0

L'OTAN, première victime de la guerre contre le terrorisme ?

S'il est encore trop tôt pour tirer des conclusions définitives de la "guerre contre le terrorisme" qui se termine en Afghanistan, on peut déjà en tirer les premières conséquences diplomatiques et politiques. Ainsi la relation entre l'OTAN et la Russie qui pourrait se transformer radicalement. Conséquence moins visible mais très grave, l'Alliance elle-même qui risque d'être la première victime de cette guerre.

Depuis le début de la crise, le 11 septembre, les pays européens membres de l'OTAN (avec bien d'autres pays) ont immédiatement exprimé leur solidarité morale et politique envers les USA et proposé leur aide. Pour la première fois depuis la création de l'OTAN, il était fait appel à l'article 5 du Traité de l'Atlantique Nord.

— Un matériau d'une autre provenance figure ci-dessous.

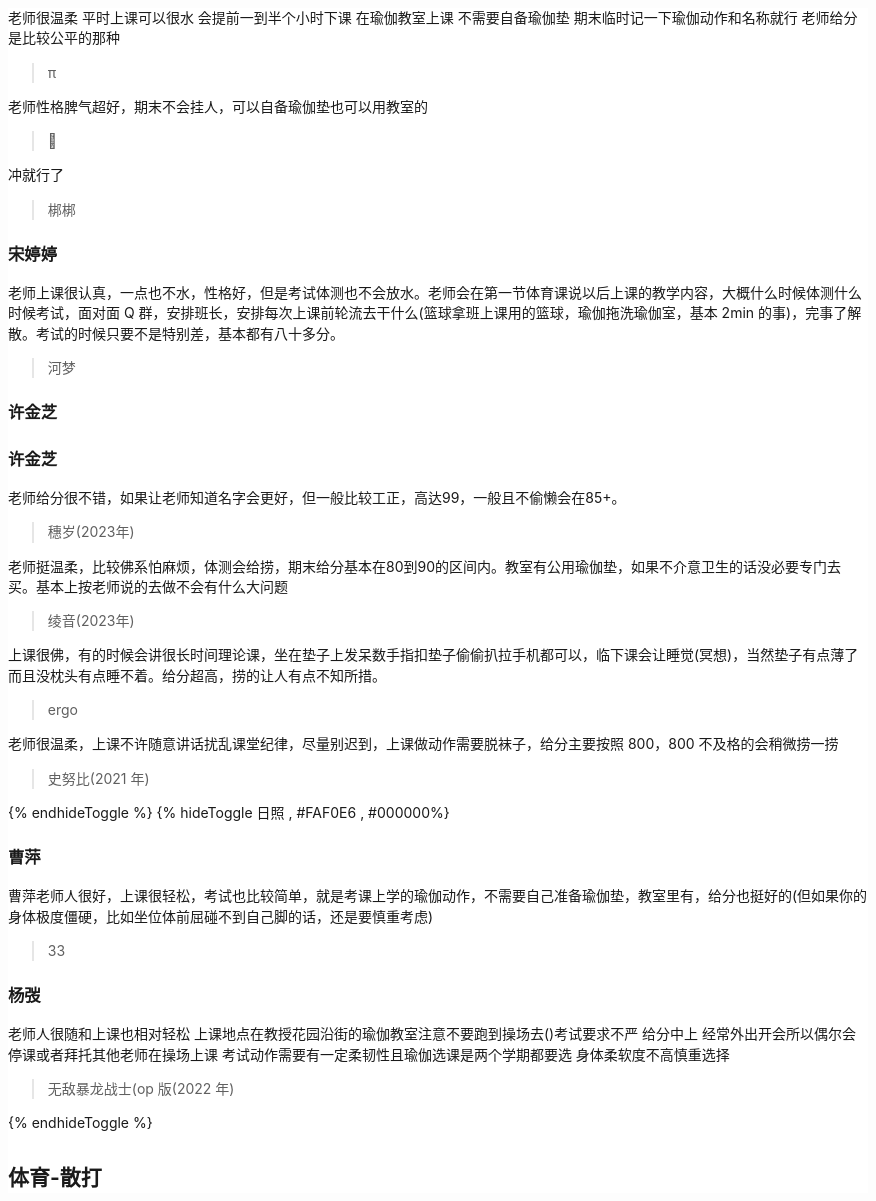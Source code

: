 老师很温柔 平时上课可以很水 会提前一到半个小时下课 在瑜伽教室上课 不需要自备瑜伽垫 期末临时记一下瑜伽动作和名称就行 老师给分是比较公平的那种 

> π

老师性格脾气超好，期末不会挂人，可以自备瑜伽垫也可以用教室的

> 🥀

冲就行了

> 梆梆

### 宋婷婷

老师上课很认真，一点也不水，性格好，但是考试体测也不会放水。老师会在第一节体育课说以后上课的教学内容，大概什么时候体测什么时候考试，面对面 Q 群，安排班长，安排每次上课前轮流去干什么(篮球拿班上课用的篮球，瑜伽拖洗瑜伽室，基本 2min 的事)，完事了解散。考试的时候只要不是特别差，基本都有八十多分。

> 河梦

### 许金芝

### 许金芝

老师给分很不错，如果让老师知道名字会更好，但一般比较工正，高达99，一般且不偷懒会在85+。

>穗岁(2023年)

老师挺温柔，比较佛系怕麻烦，体测会给捞，期末给分基本在80到90的区间内。教室有公用瑜伽垫，如果不介意卫生的话没必要专门去买。基本上按老师说的去做不会有什么大问题

>绫音(2023年)

上课很佛，有的时候会讲很长时间理论课，坐在垫子上发呆数手指扣垫子偷偷扒拉手机都可以，临下课会让睡觉(冥想)，当然垫子有点薄了而且没枕头有点睡不着。给分超高，捞的让人有点不知所措。

> ergo

老师很温柔，上课不许随意讲话扰乱课堂纪律，尽量别迟到，上课做动作需要脱袜子，给分主要按照 800，800 不及格的会稍微捞一捞

>史努比(2021 年)

{% endhideToggle %}
{% hideToggle 日照 , #FAF0E6 , #000000%}

### 曹萍

曹萍老师人很好，上课很轻松，考试也比较简单，就是考课上学的瑜伽动作，不需要自己准备瑜伽垫，教室里有，给分也挺好的(但如果你的身体极度僵硬，比如坐位体前屈碰不到自己脚的话，还是要慎重考虑)

> 33

### 杨弢

老师人很随和上课也相对轻松 上课地点在教授花园沿街的瑜伽教室注意不要跑到操场去()考试要求不严 给分中上 经常外出开会所以偶尔会停课或者拜托其他老师在操场上课 考试动作需要有一定柔韧性且瑜伽选课是两个学期都要选 身体柔软度不高慎重选择

> 无敌暴龙战士(op 版(2022 年)

{% endhideToggle %}

## 体育-散打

Ce traité a été signé il y a un demi-siècle, au début de la Guerre froide, en réponse à la menace soviétique. L'article 5 y joue un rôle prépondérant. Selon cet article, une agression contre l'un des membres de l'Alliance doit être considérée comme une agression contre tous. C'est ce qui distingue l'OTAN de pratiquement toutes les autres alliances défensives conclues au cours de l'histoire, car il inclut une très large garantie de défense collective. Jusqu'au 11 septembre, il n'avait jamais été utilisé.

Il s'agit donc d'un événement important dans les 52 ans d'existence de l'OTAN On aurait pu penser que sa mise en oeuvre allait conduire à un processus de défense collective au sein de l'OTAN. L'Angleterre, ainsi que plusieurs membres européens de l'OTAN dont la France, l'Italie et même l'Allemagne, ont rapidement proposé leur soutien militaire. Mais le gouvernement Bush ne voulait ni défense collective, ni ingérence de l'OTAN : à part une contribution britannique limitée et marginale, les USA on voulu mener cette guerre tout seul.